Der 6. Division gegenüber befand sich anscheinend zunächst nur das Kavalleriekorps des Grafen KELLER (russischer Sieger bei Jaroslawice). Gegen Teile von diesem hatte ein über Dukla vorgegangenes Nachrichtendetachement des IR 7, dem die halbe 6. Eskadron unter Oblt. Gf. BISSINGEN zugeteilt war, bei Wietrzno ein schweres Gefecht zu bestehen, in dem sich die Dragoner besonders auszeichneten. Der Führer des Detachements, Hptm ZBOROWSKI, berichtete wörtlich: >Offiziere und Mannschaften leisteten Hervorragendes. Von der Kavallerie hat Hr. Oblt. Gf. BISSINGEN des DR 5 nicht nur seine kavalleristischen Aufgaben in glänzender Weise gelöst, sondern auch mit seltener Unerschrockenheit in einem kritischen Augenblick im ärgsten feindlichen Feuer das Kommando über eine Infanterieabteilung übernommen und diese zu Fuß geführt. Die Kavalleriemannschaft hat unter den schwierigsten Umständen durch verschleiernde feindliche Kavallerieregimenter drei Patrouillenritte mit großer Todesverachtung und vorzüglichem Erfolg durchgeführt. Ihr Benehmen war nicht nur tapfer, sondern auch umsichtig und über jedes Lob erhaben.
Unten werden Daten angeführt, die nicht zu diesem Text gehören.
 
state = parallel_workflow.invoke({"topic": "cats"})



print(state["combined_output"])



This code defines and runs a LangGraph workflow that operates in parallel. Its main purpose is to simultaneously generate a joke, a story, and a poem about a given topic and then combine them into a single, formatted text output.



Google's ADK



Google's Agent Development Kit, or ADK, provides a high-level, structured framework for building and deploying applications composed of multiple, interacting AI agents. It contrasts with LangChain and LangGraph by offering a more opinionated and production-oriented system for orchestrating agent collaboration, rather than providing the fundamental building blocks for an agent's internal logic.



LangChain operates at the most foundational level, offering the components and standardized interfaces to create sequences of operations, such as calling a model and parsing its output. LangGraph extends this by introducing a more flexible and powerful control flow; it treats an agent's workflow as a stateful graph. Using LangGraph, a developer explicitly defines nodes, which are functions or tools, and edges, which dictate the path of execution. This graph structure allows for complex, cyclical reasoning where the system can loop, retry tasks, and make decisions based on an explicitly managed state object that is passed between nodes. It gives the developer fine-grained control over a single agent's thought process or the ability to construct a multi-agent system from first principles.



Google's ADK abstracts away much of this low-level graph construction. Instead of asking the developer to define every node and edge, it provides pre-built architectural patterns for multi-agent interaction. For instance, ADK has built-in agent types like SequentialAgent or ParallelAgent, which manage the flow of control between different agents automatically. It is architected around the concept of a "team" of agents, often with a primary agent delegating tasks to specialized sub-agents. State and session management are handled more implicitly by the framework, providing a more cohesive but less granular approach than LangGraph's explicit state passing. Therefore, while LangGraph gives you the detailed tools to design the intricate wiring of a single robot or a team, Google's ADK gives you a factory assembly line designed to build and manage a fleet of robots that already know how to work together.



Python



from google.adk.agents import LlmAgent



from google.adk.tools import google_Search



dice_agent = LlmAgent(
Meine Kompagnie jubelte während Gefechts diesen bewunderungswürdigen, den alten Ruf unserer Reiterei in so hervorragender Weise bewährenden Kavalleriekameraden zu<“

 

24 Dezember 1914:

Oblt. Gf. BISSINGEN war am Morgen mit einer Patrouille zur Verbindung mit der nun im Verband des IX. Korps kämpfenden 11. HKTD abgeritten, die sein Vater befehligte (vorher war er Kommandant der 19. Honved Kavallerie Brigade Budapest/5. HKD). Unsere II. Div. bezog abends Quartiere in Grudna Klepska am Südufer der Ropa“.

 

Februar 1915:

Fähnr. Freih. v. WIMMERSBERG berichtet über eine Begegnung, die er in diesen Tagen mit seinem Schwadronskameraden Rittm. Gf. BISSINGEN hatte, der vor einiger Zeit dem Streifkorps des Rittm. Freiherr v. VIVENOT (Teile 5. HKD?) zugeteilt worden war. Dieses hatte zunächst in der Bukowina sein Glück versucht und war nun am Marsche nach Nadworna. „Als ich mich", schreibt WIMMERSPERG, „dem am Ende der Kolonne reitenden BISSINGEN anschloß, um seine Erlebnisse zu erfahren, fiel mir ein zarter schmucker Dragoner auf, der das Blessiertenträgerabzeichen trug. Dies ist, erklärte mir BISSINGEN, eine junge Gräfin KHEVENHÜLLER, eine Nichte VIVENOTs. Sie hat aber mehr Courage im Leibe als das ganze Streifkorps."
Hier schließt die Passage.